W ogóle niesamowite jest to, jak dzięki dołączeniu dwóch nowych zawodników zmienia się optyka odnośnie jakości kadry. Ale nadal problematyczne jest ułożenie sensownej, walczącej o najwyższe cele jedenastki. To też pokazuje w jak krytycznym stanie była nasza kadra przed okienkiem transferowym.
Pytania na dziś:
-
Kuszące jest ustawienie TAA w środku pola z Szobo i Mac Allisterem. Ale z drugiej strony - na jakiej konkretnie pozycji? ŚPD? I kto wtedy na PO - Gomez, Hendo (God, no)?
-
Niektórzy mówią, że wystarczy przejść na system 3-4-3 (z Robbo-TAA na bokach i przypuścmy Mac Allisterem-Szobo w środku) z możliwością zamiany pozycji w trakcie meczu między Trencikiem, a ŚP koło niego. Tylko kto wtedy będzie tę funkcję defensywną pełnił? Mac? Już nie mówiąc o tym, że w takim systemie nowy ŚO to must have.
Dlatego uważam, że dołączenie nie ŚPD, a ŚO (z możliwością gry jako PO) to konieczna konieczność (oczywiście nie obrażę się na Lavię).
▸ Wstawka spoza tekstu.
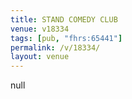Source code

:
 ```yaml
---
title: STAND COMEDY CLUB
venue: v18334
tags: [pub, "fhrs:65441"]
permalink: /v/18334/
layout: venue
---
```

null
Na tę pozycję mamy już: Fabinho, Bajcetica i mogących grać tam Mac Allistera oraz Hendo.
W przypadku dołączenia nowego ŚPD, ktoś musiałby odejść (np. Bajcetić na wypo; Hendo out chyba nie wchodzi w grę ze względu na status HG; oczywiście nie wliczam Thiago, bo mam nadzieję, że jego odejście to kwestia czasu).
Na ten moment - moim zdaniem - Kloppo ściąga piłkarzy nie pod system, a pod… styl gry LFC (wyjątkami w ostatnich latach byli Thiago i Keita - nigdy więcej). No i młodość.
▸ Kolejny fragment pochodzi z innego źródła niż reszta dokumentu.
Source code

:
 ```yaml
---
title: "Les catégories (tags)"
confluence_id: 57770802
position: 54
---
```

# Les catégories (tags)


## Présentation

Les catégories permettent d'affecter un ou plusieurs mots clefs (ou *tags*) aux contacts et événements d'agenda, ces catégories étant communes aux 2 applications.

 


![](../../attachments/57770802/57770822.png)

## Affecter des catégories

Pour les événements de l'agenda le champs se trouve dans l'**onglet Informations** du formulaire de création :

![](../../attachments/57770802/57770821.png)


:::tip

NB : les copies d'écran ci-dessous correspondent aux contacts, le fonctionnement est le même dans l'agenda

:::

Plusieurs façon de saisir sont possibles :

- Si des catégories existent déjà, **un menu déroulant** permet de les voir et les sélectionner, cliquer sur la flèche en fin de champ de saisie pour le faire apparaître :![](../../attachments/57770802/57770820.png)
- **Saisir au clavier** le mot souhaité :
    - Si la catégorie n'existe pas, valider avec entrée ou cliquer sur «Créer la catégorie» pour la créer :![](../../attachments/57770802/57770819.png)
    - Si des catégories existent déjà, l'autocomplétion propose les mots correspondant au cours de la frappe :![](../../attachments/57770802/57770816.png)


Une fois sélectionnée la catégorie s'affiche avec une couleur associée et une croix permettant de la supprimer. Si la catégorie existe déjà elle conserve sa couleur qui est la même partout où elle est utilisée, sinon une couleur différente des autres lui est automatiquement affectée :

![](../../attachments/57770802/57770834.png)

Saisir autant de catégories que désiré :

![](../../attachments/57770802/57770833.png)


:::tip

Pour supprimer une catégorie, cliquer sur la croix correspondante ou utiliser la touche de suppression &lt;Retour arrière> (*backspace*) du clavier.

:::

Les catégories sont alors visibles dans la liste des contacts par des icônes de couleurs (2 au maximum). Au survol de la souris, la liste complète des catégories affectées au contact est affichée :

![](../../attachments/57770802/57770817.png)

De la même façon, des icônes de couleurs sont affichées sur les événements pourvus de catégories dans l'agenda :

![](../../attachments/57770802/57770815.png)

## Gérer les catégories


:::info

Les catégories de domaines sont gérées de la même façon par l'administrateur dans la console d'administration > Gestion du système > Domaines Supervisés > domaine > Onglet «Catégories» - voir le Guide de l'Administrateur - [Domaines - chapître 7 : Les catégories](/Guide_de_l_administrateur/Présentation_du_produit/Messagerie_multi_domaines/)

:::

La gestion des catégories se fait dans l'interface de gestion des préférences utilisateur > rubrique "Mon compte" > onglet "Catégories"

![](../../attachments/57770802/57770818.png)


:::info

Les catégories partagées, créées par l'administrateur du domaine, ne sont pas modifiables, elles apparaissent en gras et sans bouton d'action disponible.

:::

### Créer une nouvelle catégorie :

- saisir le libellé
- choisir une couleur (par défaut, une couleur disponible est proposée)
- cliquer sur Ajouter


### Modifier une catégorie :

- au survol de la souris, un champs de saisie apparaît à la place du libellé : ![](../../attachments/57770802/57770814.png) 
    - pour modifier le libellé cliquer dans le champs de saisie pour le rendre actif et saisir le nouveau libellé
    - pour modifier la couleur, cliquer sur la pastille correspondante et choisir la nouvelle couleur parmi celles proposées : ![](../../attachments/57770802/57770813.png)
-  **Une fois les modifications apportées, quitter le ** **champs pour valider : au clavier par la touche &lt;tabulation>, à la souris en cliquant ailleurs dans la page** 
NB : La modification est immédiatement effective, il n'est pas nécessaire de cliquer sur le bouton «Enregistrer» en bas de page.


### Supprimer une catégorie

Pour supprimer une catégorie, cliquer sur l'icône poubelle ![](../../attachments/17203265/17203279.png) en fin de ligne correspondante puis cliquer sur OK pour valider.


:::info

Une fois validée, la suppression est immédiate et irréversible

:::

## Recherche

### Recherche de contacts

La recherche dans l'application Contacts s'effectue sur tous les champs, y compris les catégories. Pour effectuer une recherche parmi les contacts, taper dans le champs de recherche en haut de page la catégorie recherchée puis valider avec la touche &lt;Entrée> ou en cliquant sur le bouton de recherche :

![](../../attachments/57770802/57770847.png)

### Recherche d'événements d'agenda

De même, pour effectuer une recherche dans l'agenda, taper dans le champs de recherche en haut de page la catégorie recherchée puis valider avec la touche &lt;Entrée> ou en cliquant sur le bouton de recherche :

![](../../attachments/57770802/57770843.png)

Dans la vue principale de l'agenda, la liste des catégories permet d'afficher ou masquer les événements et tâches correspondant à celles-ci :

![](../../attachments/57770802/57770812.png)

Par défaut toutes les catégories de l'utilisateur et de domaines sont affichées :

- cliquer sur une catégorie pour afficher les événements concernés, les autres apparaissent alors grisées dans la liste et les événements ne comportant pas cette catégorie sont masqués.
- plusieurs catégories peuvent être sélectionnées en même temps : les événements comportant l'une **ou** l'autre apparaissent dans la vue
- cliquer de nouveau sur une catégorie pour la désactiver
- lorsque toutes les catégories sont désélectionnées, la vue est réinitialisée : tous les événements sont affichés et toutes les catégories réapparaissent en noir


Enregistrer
To też jest w sumie mega charakterystyczne dla bossa, bo on właśnie tak rzeźbił drużyny podczas pobytu w Liverpoolu. System gry tworzył się sam, dzięki zawodnikom. Ale w sumie to chyba najlepsze i jedyne możliwe rozwiązanie w takich warunkach. Bo jak chce się ściągać piłkarzy pod system, to trzeba mieć duże możliwości finansowe (np. taki Bellingham mega pasował pod 4-3-3).
W obecnych warunkach, z obecną kadrą (głównie ze względu na brak większej liczby klasowych ŚO w kadrze) optymalne wydaje się być ustawienie 4-3-3, ale z TAA na PO:
Ali
TAA-Konate-VVD-Robertson
Fabinho (niestety, ale już wolę jego na ŚPD, niż np. Gomeza na ŚO w systemie 3-4-3)
Mac-Szobo
Salah-Gakpo-Diaz
Ławka: Kelleher, Gomez, Matip, Tsimi, Bajcetic, Hendo, Thiago, Elliott, Jones, Jota, Nunez.
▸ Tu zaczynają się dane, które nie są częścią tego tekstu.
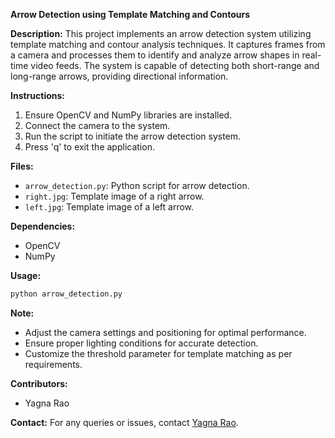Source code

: **Arrow Detection using Template Matching and Contours**

**Description:**
This project implements an arrow detection system utilizing template matching and contour analysis techniques. It captures frames from a camera and processes them to identify and analyze arrow shapes in real-time video feeds. The system is capable of detecting both short-range and long-range arrows, providing directional information.

**Instructions:**
1. Ensure OpenCV and NumPy libraries are installed.
2. Connect the camera to the system.
3. Run the script to initiate the arrow detection system.
4. Press 'q' to exit the application.

**Files:**
- `arrow_detection.py`: Python script for arrow detection.
- `right.jpg`: Template image of a right arrow.
- `left.jpg`: Template image of a left arrow.

**Dependencies:**
- OpenCV
- NumPy

**Usage:**
```bash
python arrow_detection.py
```

**Note:**
- Adjust the camera settings and positioning for optimal performance.
- Ensure proper lighting conditions for accurate detection.
- Customize the threshold parameter for template matching as per requirements.

**Contributors:**
- Yagna Rao

**Contact:**
For any queries or issues, contact [Yagna Rao](yagnarao15@gmail.com).

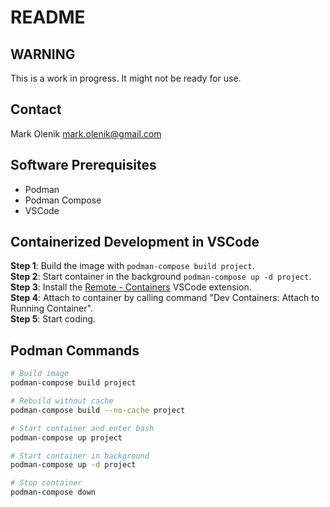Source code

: # README

## WARNING
This is a work in progress.  It might not be ready for use.

## Contact
Mark Olenik <mark.olenik@gmail.com>

## Software Prerequisites
* Podman
* Podman Compose
* VSCode

## Containerized Development in VSCode
**Step 1**: Build the image with `podman-compose build project`.\
**Step 2**: Start container in the background `podman-compose up -d project`.\
**Step 3**: Install the [Remote - Containers](https://marketplace.visualstudio.com/items?itemName=ms-vscode-remote.remote-containers) VSCode extension.\
**Step 4**: Attach to container by calling command "Dev Containers: Attach to Running Container".\
**Step 5**: Start coding.

## Podman Commands
```bash
# Build image
podman-compose build project

# Rebuild without cache
podman-compose build --no-cache project

# Start container and enter bash
podman-compose up project

# Start container in background
podman-compose up -d project

# Stop container
podman-compose down

```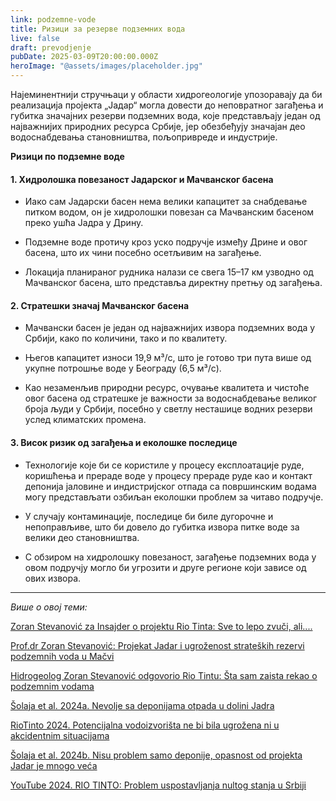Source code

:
 ```yaml
---
link: podzemne-vode
title: Ризици за резерве подземних вода
live: false
draft: prevodjenje
pubDate: 2025-03-09T20:00:00.000Z
heroImage: "@assets/images/placeholder.jpg"
---
```

Најеминентнији стручњаци у области хидрогеологије упозоравају да би реализација пројекта „Јадар“ могла довести до неповратног загађења и губитка значајних резерви подземних вода, које представљају један од најважнијих природних ресурса Србије, јер обезбеђују значајан део водоснабдевања становништва, пољопривреде и индустрије.

**Ризици по подземне воде**

#### 1. Хидролошка повезаност Јадарског и Мачванског басена
- Иако сам Јадарски басен нема велики капацитет за снабдевање питком водом, он је хидролошки повезан са Мачванским басеном преко ушћа Јадра у Дрину.

- Подземне воде протичу кроз уско подручје између Дрине и овог басена, што их чини посебно осетљивим на загађење.

- Локација планираног рудника налази се свега 15–17 км узводно од Мачванског басена, што представља директну претњу од загађења.

#### 2. Стратешки значај Мачванског басена
- Мачвански басен је један од најважнијих извора подземних вода у Србији, како по количини, тако и по квалитету.

- Његов капацитет износи 19,9 м³/с, што је готово три пута више од укупне потрошње воде у Београду (6,5 м³/с).

- Као незаменљив природни ресурс, очување квалитета и чистоће овог басена од стратешке је важности за водоснабдевање великог броја људи у Србији, посебно у светлу несташице водних резерви услед климатских промена.

#### 3. Висок ризик од загађења и еколошке последице
- Технологије које би се користиле у процесу експлоатације руде, коришћења и прераде воде у процесу прераде руде као и контакт депонија јаловине и индистријског отпада са површинским водама могу представљати озбиљан еколошки проблем за читаво подручје.

- У случају контаминације, последице би биле дугорочне и непоправљиве, што би довело до губитка извора питке воде за велики део становништва.

- С обзиром на хидролошку повезаност, загађење подземних вода у овом подручју могло би угрозити и друге регионе који зависе од ових извора.

<hr/>

*Више о овој теми:*

[Zoran Stevanović za Insajder o projektu Rio Tinta: Sve to lepo zvuči, ali....](https://www.youtube.com/watch?v=ULGwlfBthaI)

[Prof.dr Zoran Stevanović: Projekat Jadar i ugroženost strateških rezervi podzemnih voda u Mačvi](https://www.youtube.com/watch?v=qc9mGxvtdXs)

[Hidrogeolog Zoran Stevanović odgovorio Rio Tintu: Šta sam zaista rekao o podzemnim vodama](https://n1info.rs/zeleni-kutak/hidrogeolog-zoran-stevanovic-odgovorio-rio-tintu-sta-sam-zaista-rekao-o-podzemnim-vodama/)

[Šolaja et al. 2024a. Nevolje sa deponijama otpada u dolini Jadra](https://radar.nova.rs/drustvo/dolina-jadar-nevolje-s-deponijama-otpada/)

[RioTinto 2024. Potencijalna vodoizvorišta ne bi bila ugrožena ni u akcidentnim situacijama](https://radar.nova.rs/ekonomija/jadar-rio-tinto-reagovanje/)

[Šolaja et al. 2024b. Nisu problem samo deponije, opasnost od projekta Jadar je mnogo veća](https://radar.nova.rs/ekonomija/odgovor-na-rio-tinto-projekat-jadar/)

[YouTube 2024. RIO TINTO: Problem uspostavljanja nultog stanja u Srbiji](https://www.youtube.com/watch?v=0XZcW7-NSgs&t=374s)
Dopiero w przypadku dołączenia sensownego ŚO (co musi się stać), optymalna moim zdaniem będzie opcja nr 2, ale na zasadzie 3-3-1-3 (proszę się nie śmiać). Wybiegani TAA i Robbo idealnie pasują do szerokiego grania w środku pola/na wahadłach (innowacyjna pozycja - środkowi wahadłowi ).
Ali
Nowy ŚO-Konate-VVD
TAA-Mac-Robbo
Szobo
Salah-Gakpo-Diaz
Ławka: Kelleher, Gomez, Matip, Tsimi, Fabinho, Bajcetic, Hendo, Elliott, Jones, Jota, Nunez.
Do wylotu: Thiago
Ale popłynąłem. Chyba trzy kawki w ciągu dnia to za dużo. Pozdrawiam i nie róbcie z tego postu pasty pls.
PS. Oczywiście nic z tego się nie sprawdzi, ale co popisałem, to moje.